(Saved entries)
((

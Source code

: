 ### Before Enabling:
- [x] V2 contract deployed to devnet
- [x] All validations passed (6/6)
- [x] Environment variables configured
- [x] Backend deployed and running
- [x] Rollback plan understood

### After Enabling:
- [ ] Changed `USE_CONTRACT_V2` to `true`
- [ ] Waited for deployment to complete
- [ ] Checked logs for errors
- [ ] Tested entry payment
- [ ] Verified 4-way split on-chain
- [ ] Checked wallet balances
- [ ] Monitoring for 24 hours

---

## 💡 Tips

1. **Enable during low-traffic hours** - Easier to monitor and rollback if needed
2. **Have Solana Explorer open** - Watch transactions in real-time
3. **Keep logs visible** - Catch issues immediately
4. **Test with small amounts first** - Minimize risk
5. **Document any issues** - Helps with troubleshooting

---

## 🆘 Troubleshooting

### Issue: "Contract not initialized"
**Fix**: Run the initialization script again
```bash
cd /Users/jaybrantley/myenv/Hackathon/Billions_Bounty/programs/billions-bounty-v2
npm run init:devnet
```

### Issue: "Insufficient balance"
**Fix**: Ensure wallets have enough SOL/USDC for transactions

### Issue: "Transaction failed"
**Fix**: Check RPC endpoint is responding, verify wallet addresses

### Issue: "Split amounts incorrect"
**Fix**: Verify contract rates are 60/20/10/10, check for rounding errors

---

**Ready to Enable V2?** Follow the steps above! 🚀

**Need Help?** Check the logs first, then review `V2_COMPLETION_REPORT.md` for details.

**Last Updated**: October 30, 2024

))

What you need to do =
The response must contain exactly the lines from the one with "- [ ] Monitoring for 24 hours" to the end of the entries above, both included, and nothing more.

Expected answer =
- [ ] Monitoring for 24 hours

---

## 💡 Tips

1. **Enable during low-traffic hours** - Easier to monitor and rollback if needed
2. **Have Solana Explorer open** - Watch transactions in real-time
3. **Keep logs visible** - Catch issues immediately
4. **Test with small amounts first** - Minimize risk
5. **Document any issues** - Helps with troubleshooting

---

## 🆘 Troubleshooting

### Issue: "Contract not initialized"
**Fix**: Run the initialization script again
```bash
cd /Users/jaybrantley/myenv/Hackathon/Billions_Bounty/programs/billions-bounty-v2
npm run init:devnet
```

### Issue: "Insufficient balance"
**Fix**: Ensure wallets have enough SOL/USDC for transactions

### Issue: "Transaction failed"
**Fix**: Check RPC endpoint is responding, verify wallet addresses

### Issue: "Split amounts incorrect"
**Fix**: Verify contract rates are 60/20/10/10, check for rounding errors

---

**Ready to Enable V2?** Follow the steps above! 🚀

**Need Help?** Check the logs first, then review `V2_COMPLETION_REPORT.md` for details.

**Last Updated**: October 30, 2024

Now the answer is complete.